(Plain-text document sources)
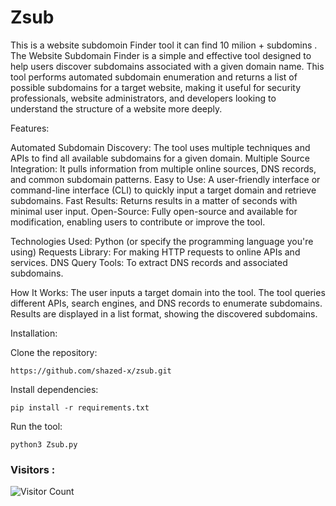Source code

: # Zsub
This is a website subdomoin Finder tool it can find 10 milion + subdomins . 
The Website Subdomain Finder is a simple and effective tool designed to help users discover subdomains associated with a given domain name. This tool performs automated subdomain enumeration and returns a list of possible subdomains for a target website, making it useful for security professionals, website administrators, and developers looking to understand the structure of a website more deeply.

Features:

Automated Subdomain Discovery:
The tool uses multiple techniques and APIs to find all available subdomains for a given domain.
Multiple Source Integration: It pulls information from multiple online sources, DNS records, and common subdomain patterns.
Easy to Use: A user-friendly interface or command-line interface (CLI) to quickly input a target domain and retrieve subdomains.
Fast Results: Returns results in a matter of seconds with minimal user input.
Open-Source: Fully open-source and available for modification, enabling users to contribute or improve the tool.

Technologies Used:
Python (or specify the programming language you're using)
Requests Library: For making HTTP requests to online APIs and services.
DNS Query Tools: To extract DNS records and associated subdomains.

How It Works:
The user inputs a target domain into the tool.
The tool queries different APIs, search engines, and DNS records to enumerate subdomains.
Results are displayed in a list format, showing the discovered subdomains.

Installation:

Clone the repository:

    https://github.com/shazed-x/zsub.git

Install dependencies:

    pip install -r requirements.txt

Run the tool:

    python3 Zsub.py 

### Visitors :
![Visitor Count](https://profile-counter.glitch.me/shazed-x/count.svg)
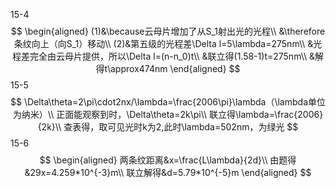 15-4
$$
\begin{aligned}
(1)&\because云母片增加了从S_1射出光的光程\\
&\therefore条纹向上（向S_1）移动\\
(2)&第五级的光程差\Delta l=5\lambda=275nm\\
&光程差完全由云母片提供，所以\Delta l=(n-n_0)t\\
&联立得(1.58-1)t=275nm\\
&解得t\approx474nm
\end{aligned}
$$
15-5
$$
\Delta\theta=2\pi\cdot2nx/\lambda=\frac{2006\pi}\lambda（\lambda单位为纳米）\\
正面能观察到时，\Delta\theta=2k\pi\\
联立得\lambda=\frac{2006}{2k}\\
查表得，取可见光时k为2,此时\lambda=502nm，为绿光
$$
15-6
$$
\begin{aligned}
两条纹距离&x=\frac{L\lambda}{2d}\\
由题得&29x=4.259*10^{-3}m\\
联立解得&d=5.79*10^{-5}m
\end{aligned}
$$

[AIM OF THE EXERCISE]: Lines above that contain the string "shazed" make up the answer.

[ANSWER TO THIS TASK]:
    https://github.com/shazed-x/zsub.git
![Visitor Count](https://profile-counter.glitch.me/shazed-x/count.svg)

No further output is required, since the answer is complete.